Euler's formula:

It is one of the most prominent formula which illustrates the relationship between the complex exponential function and the trigonometric functions. It also provides a valid transformation between the Cartesian coordinates and the polar coordinates. Therefore, Euler's formula can be found in many mathematical branches, physics and engineering.
The mathematical representation for Euler's formula is:
$$e^{i\theta}= cos(\theta) + isin(\theta)$$
Where $$e$$ is the base of the natural logarithm, $$i$$ is the imaginary unit and  $$\theta \in \mathbb{C}$$
The notion $$e^{i \theta }$$ where is called the unit complex number.

Proof of Euler's formula:

The Euler's formula derivation is based on Taylor series expansions of the exponential function $$e^{z}$$ and the trigonometric functions $$sin(x)$$ and $$cos(x)$$ where $$z \in \mathbb{C}$$ , $$x \in\mathbb{R}$$.
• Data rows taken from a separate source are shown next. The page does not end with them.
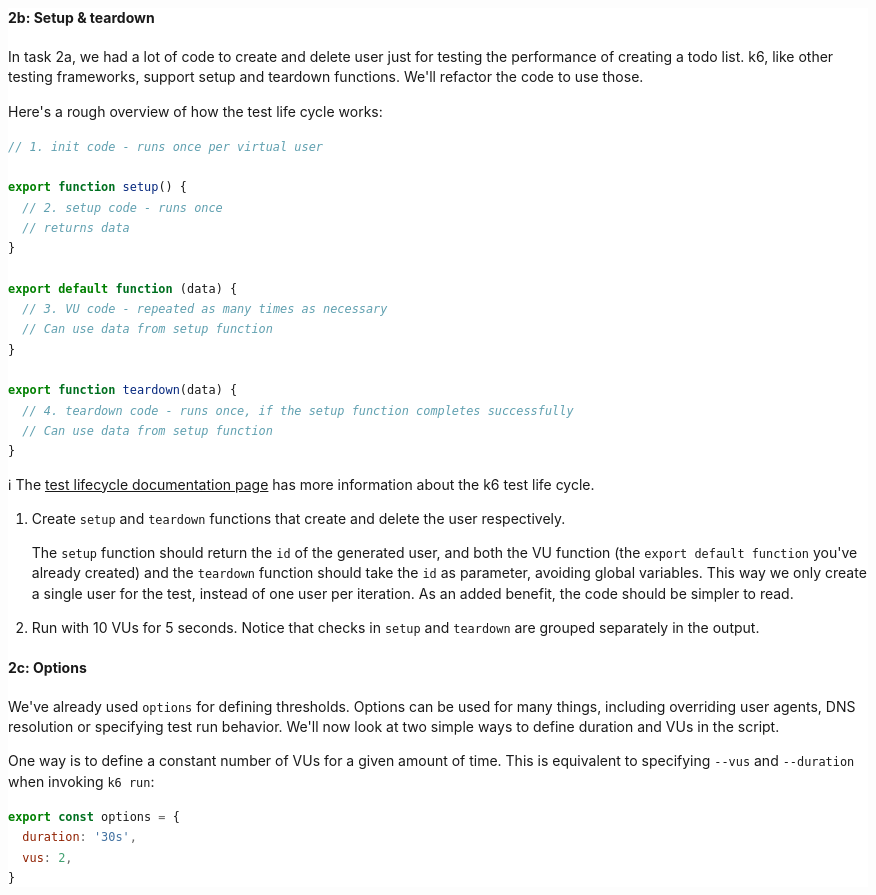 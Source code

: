 #### 2b: Setup & teardown

In task 2a, we had a lot of code to create and delete user just for testing the performance of creating a todo list. k6, like other testing frameworks, support setup and teardown functions. We'll refactor the code to use those.

Here's a rough overview of how the test life cycle works:

```js
// 1. init code - runs once per virtual user

export function setup() {
  // 2. setup code - runs once
  // returns data
}

export default function (data) {
  // 3. VU code - repeated as many times as necessary
  // Can use data from setup function
}

export function teardown(data) {
  // 4. teardown code - runs once, if the setup function completes successfully
  // Can use data from setup function
}
```

:information_source: The [test lifecycle documentation page](https://k6.io/docs/using-k6/test-lifecycle/) has more information about the k6 test life cycle.

1. Create `setup` and `teardown` functions that create and delete the user respectively.

    The `setup` function should return the `id` of the generated user, and both the VU function (the `export default function` you've already created) and the `teardown` function should take the `id` as parameter, avoiding global variables. This way we only create a single user for the test, instead of one user per iteration. As an added benefit, the code should be simpler to read.

2. Run with 10 VUs for 5 seconds. Notice that checks in `setup` and `teardown` are grouped separately in the output.

#### 2c: Options

We've already used `options` for defining thresholds. Options can be used for many things, including overriding user agents, DNS resolution or specifying test run behavior. We'll now look at two simple ways to define duration and VUs in the script.

One way is to define a constant number of VUs for a given amount of time. This is equivalent to specifying `--vus` and `--duration` when invoking `k6 run`:

```js
export const options = {
  duration: '30s',
  vus: 2,
}
```

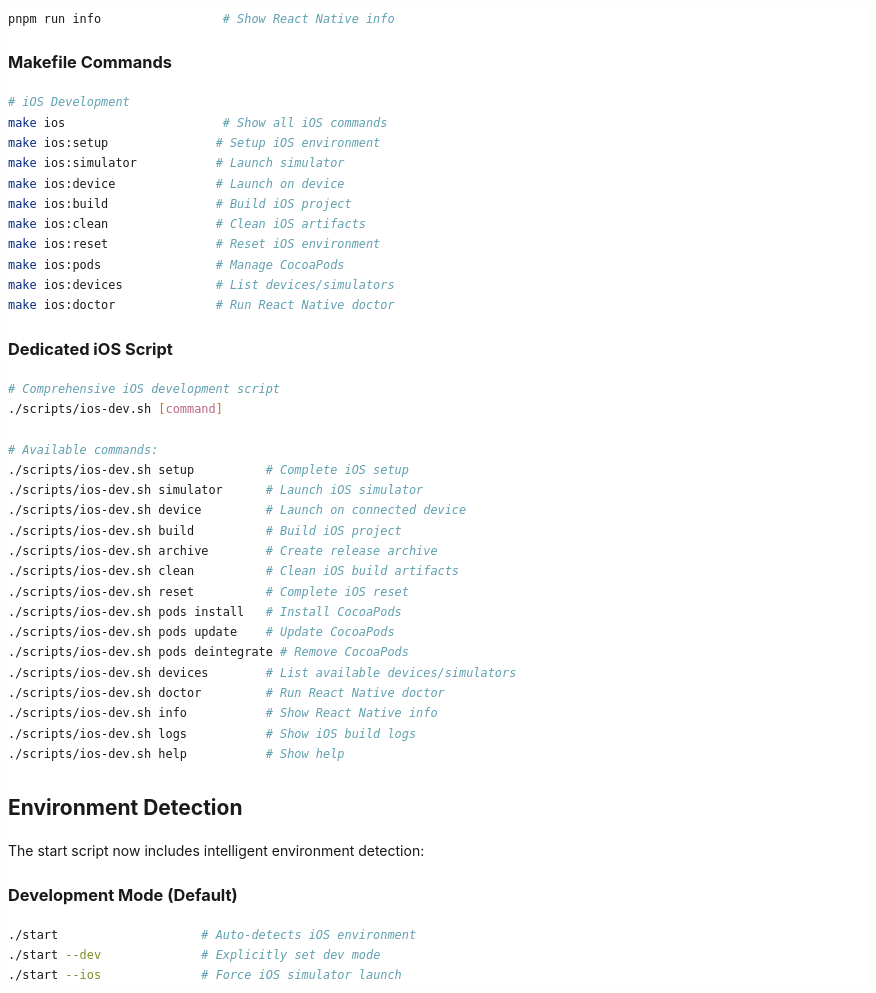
 ```bash
pnpm run info                 # Show React Native info
```

### Makefile Commands

```bash
# iOS Development
make ios                      # Show all iOS commands
make ios:setup               # Setup iOS environment
make ios:simulator           # Launch simulator
make ios:device              # Launch on device
make ios:build               # Build iOS project
make ios:clean               # Clean iOS artifacts
make ios:reset               # Reset iOS environment
make ios:pods                # Manage CocoaPods
make ios:devices             # List devices/simulators
make ios:doctor              # Run React Native doctor
```

### Dedicated iOS Script

```bash
# Comprehensive iOS development script
./scripts/ios-dev.sh [command]

# Available commands:
./scripts/ios-dev.sh setup          # Complete iOS setup
./scripts/ios-dev.sh simulator      # Launch iOS simulator
./scripts/ios-dev.sh device         # Launch on connected device
./scripts/ios-dev.sh build          # Build iOS project
./scripts/ios-dev.sh archive        # Create release archive
./scripts/ios-dev.sh clean          # Clean iOS build artifacts
./scripts/ios-dev.sh reset          # Complete iOS reset
./scripts/ios-dev.sh pods install   # Install CocoaPods
./scripts/ios-dev.sh pods update    # Update CocoaPods
./scripts/ios-dev.sh pods deintegrate # Remove CocoaPods
./scripts/ios-dev.sh devices        # List available devices/simulators
./scripts/ios-dev.sh doctor         # Run React Native doctor
./scripts/ios-dev.sh info           # Show React Native info
./scripts/ios-dev.sh logs           # Show iOS build logs
./scripts/ios-dev.sh help           # Show help
```

## Environment Detection

The start script now includes intelligent environment detection:

### Development Mode (Default)
```bash
./start                    # Auto-detects iOS environment
./start --dev              # Explicitly set dev mode
./start --ios              # Force iOS simulator launch
```

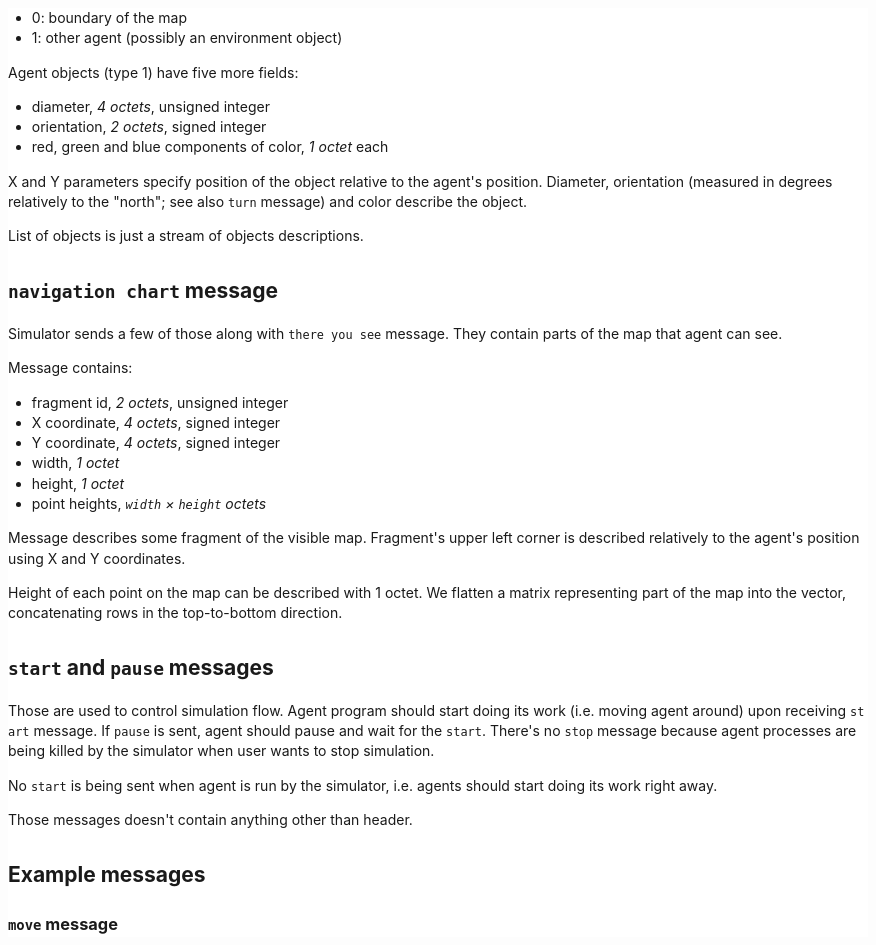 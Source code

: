 * 0: boundary of the map
* 1: other agent (possibly an environment object)

Agent objects (type 1) have five more fields:

* diameter, *4 octets*, unsigned integer
* orientation, *2 octets*, signed integer
* red, green and blue components of color, *1 octet* each

X and Y parameters specify position of the object relative to the
agent's position. Diameter, orientation (measured in degrees
relatively to the "north"; see also `turn` message) and color describe
the object.

List of objects is just a stream of objects descriptions.

## `navigation chart` message

Simulator sends a few of those along with `there you see` message.
They contain parts of the map that agent can see.

Message contains:

* fragment id, *2 octets*, unsigned integer
* X coordinate, *4 octets*, signed integer
* Y coordinate, *4 octets*, signed integer
* width, *1 octet*
* height, *1 octet*
* point heights, *`width` × `height` octets*

Message describes some fragment of the visible map. Fragment's upper
left corner is described relatively to the agent's position using X
and Y coordinates. 

Height of each point on the map can be described with 1 octet. We
flatten a matrix representing part of the map into the vector,
concatenating rows in the top-to-bottom direction.

## `start` and `pause` messages

Those are used to control simulation flow. Agent program should start
doing its work (i.e. moving agent around) upon receiving `start`
message. If `pause` is sent, agent should pause and wait for the
`start`. There's no `stop` message because agent processes are being
killed by the simulator when user wants to stop simulation.

No `start` is being sent when agent is run by the simulator, i.e.
agents should start doing its work right away.

Those messages doesn't contain anything other than header.

## Example messages

### `move` message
Beginning with the Taylor series expansion of the exponential function $$e^{z}$$ to have:

$$e^{z}=\sum_{n=0}^{\infty}\frac{z^{n}}{n!}=1+\frac{z}{1!}+\frac{z^{2}}{2!}+\frac{z^{3}}{3!}+...$$

Now, without loss of generality, let $$z=ix$$ to have the following form:

$$e^{ix}=1+\frac{ix}{1!}+\frac{\left (ix\right )^{2} }{2!}+\frac{\left (ix \right )^{3}}{3!}+\frac{\left (ix \right )^{4}}{4!}+\frac{\left (ix \right )^{5}}{5!}+\frac{\left (ix \right )^{6}}{6!}+\frac{\left (ix \right )^{7}}{7!}+\frac{\left (ix \right )^{8}}{8!}+...$$

Expand the powered numerators to have:

$$e^{ix}=1+ix-\frac{x^{2}}{2!}-i \frac{x^{3}}{3!}+\frac{x^{4}}{4!}+i \frac{x^{5}}{5!}-\frac{x^{6}}{6!}-i \frac{x^{7}}{7!}+\frac{x^{8}}{8!}+...$$

Rearrange the right hand side terms to yield:

$$e^{ix}= \left (1-\frac{x^{2}}{2!}+\frac{x^{4}}{4!}-\frac{x^{6}}{6!}+\frac{x^{8}}{8!} - ... \right )+i\left (x-\frac{x^{3}}{3!}+\frac{x^{5}}{5!}-\frac{x^{7}}{7!}+... \right )$$

Thus,
$$e^{ix}= cos(x) + isin(x)$$

Moreover, we called the Euler's formula at $$z=\pi$$; the Euler's Identity, which can be written in the form of $$e^{i \pi}+1=0$$.